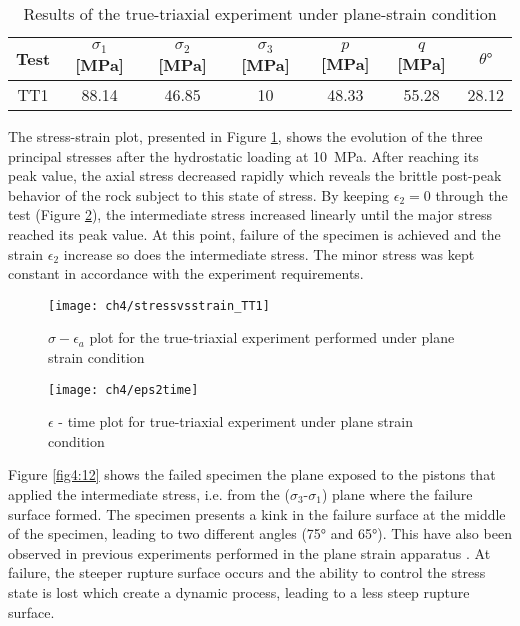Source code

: \begin{table}
    \centering
    \begin{tabular}{ccccccc}
        \hline
        Test & $\sigma_1$ [\si{MPa}] & $\sigma_2$ [\si{MPa}] & $\sigma_3$ [\si{MPa}] & $p$ [\si{MPa}] & $q$ [\si{MPa}] & $\theta \si{\degree}$ \\
        \hline
        \hline
        TT1 &88.14 & 46.85 & 10 & 48.33 & 55.28 & 28.12 \\
        \hline
    \end{tabular}
    \caption{Results of the true-triaxial experiment under plane-strain condition}
    \label{tb4:TT1}
\end{table}

The stress-strain plot, presented in Figure \ref{fig4:10}, shows the evolution of the three principal stresses after the hydrostatic loading at \SI{10}{MPa}. After reaching its peak value, the axial stress decreased rapidly which reveals the brittle post-peak behavior of the rock subject to this state of stress.  By keeping $\epsilon_2 = 0$  through the test (Figure \ref{fig4:11}), the intermediate stress increased linearly until the major stress reached its peak value. At this point, failure of the specimen is achieved and the strain $\epsilon_2$ increase so does the intermediate stress. The minor stress was kept constant in accordance with the experiment requirements.

\begin{figure}[tb]
    \centering
    \texttt{[image: ch4/stressvsstrain\_TT1]}
    \caption{$\sigma-\epsilon_a$ plot for the true-triaxial experiment performed under plane strain condition}
    \label{fig4:10}
\end{figure} 


\begin{figure}[tb]
    \centering
    \texttt{[image: ch4/eps2time]}
    \caption{$\epsilon$ - time plot for true-triaxial experiment under plane strain condition}
    \label{fig4:11}
\end{figure} 

Figure \ref{fig4:12} shows the failed specimen the plane exposed to the pistons that applied the intermediate stress, i.e. from the ($\sigma_3$-$\sigma_1$) plane where the failure surface formed. The specimen presents a kink in the failure surface at the middle of the specimen, leading to two different angles (\ang{75} and \ang{65}). This have also been observed in previous experiments performed in the plane strain apparatus \cite{Labuz1996}. At failure, the steeper rupture surface occurs and the ability to control the stress state is lost which create a dynamic process, leading to a less steep rupture surface. 

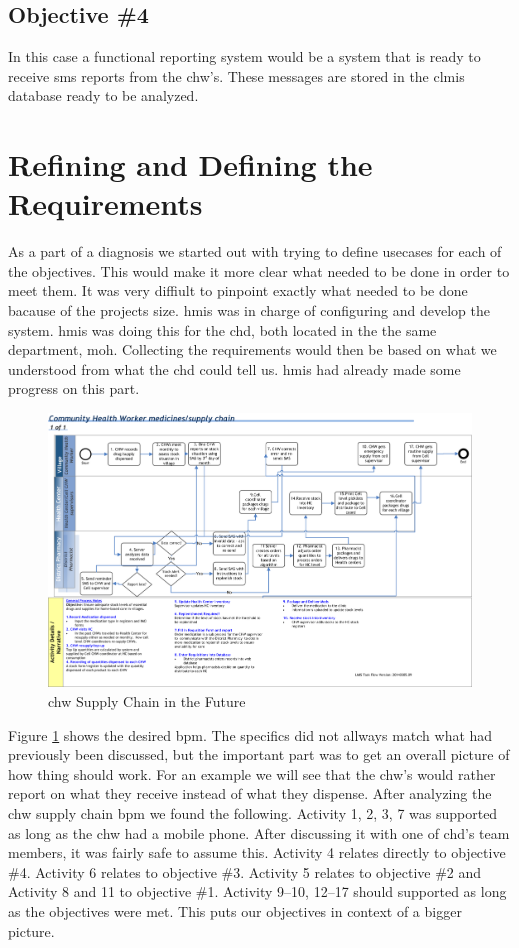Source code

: \subsection{Objective \#4}
In this case a functional reporting system would be a system that is ready to receive \gls{sms} reports from the \gls{chw}'s. These messages are stored in the \gls{clmis} database ready to be analyzed. 

\section{Refining and Defining the Requirements}
As a part of a diagnosis we started out with trying to define usecases for each of the objectives. 
This would make it more clear what needed to be done in order to meet them.
It was very diffiult to pinpoint exactly what needed to be done bacause of the projects size. 
\gls{hmis} was in charge of configuring and develop the system. \gls{hmis} was doing this for the \gls{chd}, both located in the the same department, \gls{moh}. 
Collecting the requirements would then be based on what we understood from what the \gls{chd} could tell us. \gls{hmis} had already made some progress on this part.  

\begin{figure}
\centering
\includegraphics[width=\textwidth]{case/img/chwSupplyChainFuture}
\caption{\gls{chw} Supply Chain in the Future}
\label{fig:chwSupplyChainFuture}
\end{figure}

Figure \ref{fig:chwSupplyChainFuture} shows the desired \gls{bpm}. The specifics did not allways match what had previously been discussed, but the important part was to get an overall picture of how thing should work. For an example we will see that the \gls{chw}'s would rather report on what they receive instead of what they dispense. After analyzing the \gls{chw} supply chain \gls{bpm} we found the following. 
Activity 1, 2, 3, 7 was supported as long as the \gls{chw} had a mobile phone. After discussing it with one of \gls{chd}'s team members, it was fairly safe to assume this. 
Activity 4 relates directly to objective \#4.
Activity 6 relates to objective \#3. 
Activity 5 relates to objective \#2 and Activity 8 and 11 to objective \#1. Activity 9--10, 12--17 should supported as long as the objectives were met. 
This puts our objectives in context of a bigger picture.

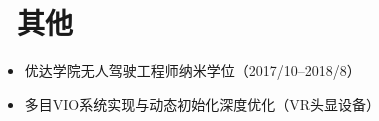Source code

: \documentclass{resume}
\begin{document}

\section{\faCode\ 其他}
\begin{itemize}[parsep=0.5ex]
  \item 优达学院无人驾驶工程师纳米学位（2017/10--2018/8）
  \item 多目VIO系统实现与动态初始化深度优化（VR头显设备）
\end{itemize}

%
%
\end{document}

* * * * * * * * *

_Activity_
Copy range, inclusive: the line holding "Collecting the requirements" to the line holding "found the following.". Reproduce exactly those lines of the records above and no others.

_Output for this exercise_
Collecting the requirements would then be based on what we understood from what the \gls{chd} could tell us. \gls{hmis} had already made some progress on this part.  

\begin{figure}
\centering
\includegraphics[width=\textwidth]{case/img/chwSupplyChainFuture}
\caption{\gls{chw} Supply Chain in the Future}
\label{fig:chwSupplyChainFuture}
\end{figure}

Figure \ref{fig:chwSupplyChainFuture} shows the desired \gls{bpm}. The specifics did not allways match what had previously been discussed, but the important part was to get an overall picture of how thing should work. For an example we will see that the \gls{chw}'s would rather report on what they receive instead of what they dispense. After analyzing the \gls{chw} supply chain \gls{bpm} we found the following. 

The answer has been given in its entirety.